Despite this, he said, the blame for high drug prices cannot be laid squarely at the door of big pharmaceutical companies.
“Where we don’t get good prices, we must blame ourselves. We weren’t smart enough to extract those prices,” he said.
“Previous procurement processes did not recognise the market forces and dynamics that exist in the pharmaceutical sector. The procurement process for medicines can’t be the same as for buying tables and chairs.”
The procurement process
The health department and treasury set up a dynamic procurement process specifically for the pharmaceutical industry. The three key elements that helped bring down prices were calling on international suppliers to bid, asking suppliers to bid at prices lower than those in a reference price list that made use of international benchmarks for ARVs and asking them to share their cost components with government.
Understanding the cost of packaging, formulation and the active pharmaceutical ingredient for each supplier allowed the government to evaluate whether the prices it was being offered were reasonable. The active ingredient makes up the bulk of the cost of producing ARVs.
The availability of more generic drugs also played a role. “Part of the problem [in 2008] was that there weren’t enough generics registered on the market,” said Pillay. In the past few months the government requested that the Medicines Control Council, which registers drugs for use in South Africa, should recognise the importance of ARVs and speed up the process of registering them.

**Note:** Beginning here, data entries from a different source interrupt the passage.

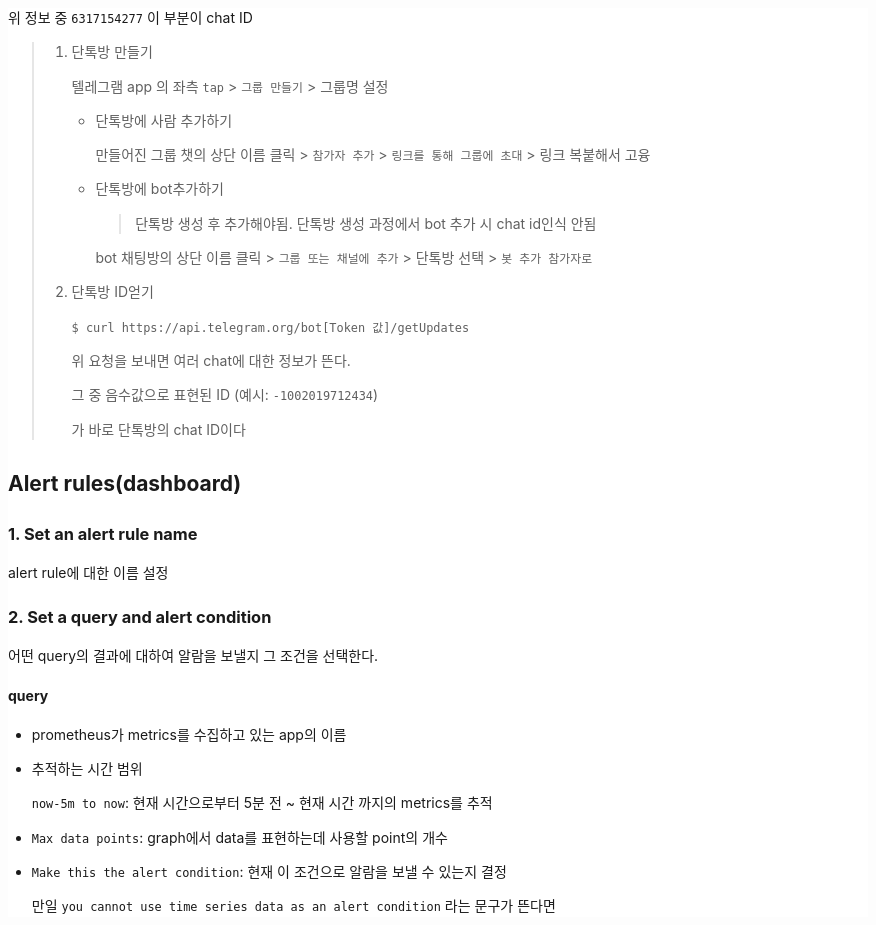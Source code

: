    위 정보 중 `6317154277` 이 부분이 chat ID

> 1. 단톡방 만들기
>
>    텔레그램 app 의 좌측 `tap` > `그룹 만들기` > 그룹명 설정
>
>    - 단톡방에 사람 추가하기
>
>      만들어진 그룹 챗의 상단 이름 클릭 > `참가자 추가` > `링크를 통해 그룹에 초대` > 링크 복붙해서 고융
>
>    - 단톡방에 bot추가하기
>
>      > 단톡방 생성 후 추가해야됨. 단톡방 생성 과정에서 bot 추가 시 chat id인식 안됨
>
>      bot 채팅방의 상단 이름 클릭 > `그룹 또는 채널에 추가` > 단톡방 선택 > `봇 추가 참가자로`
>
> 2. 단톡방 ID얻기
>
>    ```
>    $ curl https://api.telegram.org/bot[Token 값]/getUpdates
>    ```
>
>    위 요청을 보내면 여러 chat에 대한 정보가 뜬다.
>
>    그 중 음수값으로 표현된 ID (예시: `-1002019712434`)
>
>    가 바로 단톡방의 chat ID이다



## Alert rules(dashboard)

### 1. Set an alert rule name

alert rule에 대한 이름 설정



### 2. Set a query and alert condition

어떤 query의 결과에 대하여 알람을 보낼지 그 조건을 선택한다.

#### query

- prometheus가 metrics를 수집하고 있는 app의 이름

- 추적하는 시간 범위 

  `now-5m to now`: 현재 시간으로부터 5분 전 ~ 현재 시간 까지의 metrics를 추적

- `Max data points`: graph에서 data를 표현하는데 사용할 point의 개수 

- `Make this the alert condition`: 현재 이 조건으로 알람을 보낼 수 있는지 결정

  만일 `you cannot use time series data as an alert condition` 라는 문구가 뜬다면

Pillay also said that, based on past mistakes, a clause was added to the new tender agreements, allowing for the renegotiation of prices every quarter. In the past the government was locked into paying high prices for drugs even though the cost of the active pharmaceutical ingredient had dropped dramatically, reducing drug prices elsewhere.
The clause stipulates that “the state reserves the right to negotiate prices on a quarterly basis only with the approved or preferred suppliers”. But Jonathan Berger, a senior researcher with Section 27, said it is “wishful thinking” to believe that the clause could be used as a basis to compel companies to reduce their prices.
“It can certainly be used as a basis for discussion, but it can’t be used to compel a company to lower its prices,” he said.
Francois Venter, president of the HIV Clinicians’ Society, said that although he was thrilled by the renegotiated tender it does not necessarily mean that problems with ARV supply will go away.
“Drug stock-outs are not a question of money but of management. Health systems management is a completely separate issue that still needs to be dealt with at provincial level,” Venter said.